Soon we are among the blue footed boobies. Even from a distance, you can tell their feet are blue. Against the black lava rock, they really stand out. The blue footed boobie has a life span of 15-20 years. It fishes for its food near the shore but it can be seen diving (death defying if you ask me) into the water to go after a tasty tidbit. Sometimes the boobies will do a mass dive which really scatters the fish in a school and makes them vulnerable to the boobies. 

To attract a mate, the male blue footed boobie is said to dance. He brings his tail up, spreads his wings, and whistles toward the sky. Unfortunately we didn't get to witness this little performance. Perhaps we should have played some music?


As we near the lava rock where we will have a dry landing stepping on the rugged and often sharp lava, we are cautioned again on watching where we step not only for our safety but for the safety of the iguana that blend into their surroundings so well.

The lava is punctuated by clusters of lava cactus. The orange tips are the new growth. In the distance we can see candlestick cactus so named because they resemble candelabras.

We pass by a very green area that is actually a marshy tidal pool. To step in it would be like sinking in green quicksand. Continuing on, we come upon the tidal pool that is our destination.

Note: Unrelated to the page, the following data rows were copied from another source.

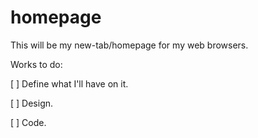 # homepage

This will be my new-tab/homepage for my web browsers.

Works to do:

[ ] Define what I'll have on it.

[ ] Design.

[ ] Code.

Tunnels from the sea lead into it and when the tide is high, marine animals find their way to the pool only to be trapped there during low tide.

Today there are four or five sea turtles swimming in the pool accompanied by three sharks. The largest of the white tipped sharks is about four feet long. We stand and watch their pacing as they make a small circle that gets wider at each pass and then the cycle starts over again.

Our group of 16 makes its way back along the trail we came on. The loose lava grinds beneath our shoes while the more solid places alternate between a smooth porous surface and waves of lava resembling melted chocolate that is cooling. Large pieces of lava that are loose make a sound as if someone has stepped on fine china.


Back on board the Xpedition, we enjoy cool drinks and a BBQ lunch. The air conditioning is nice but we find that sitting outside is pleasant. We have truly been fortunate with the weather so far. There has been a nice breeze and even though at times the humidity climbs, the heat has been bearable. As I watch the chefs cook over the charcoal grills though, I wonder how they can stand the extra heat. The food is wonderful: chicken, ribs, fish, and Galapagos lobster. A good lava walk sure builds up an appetite.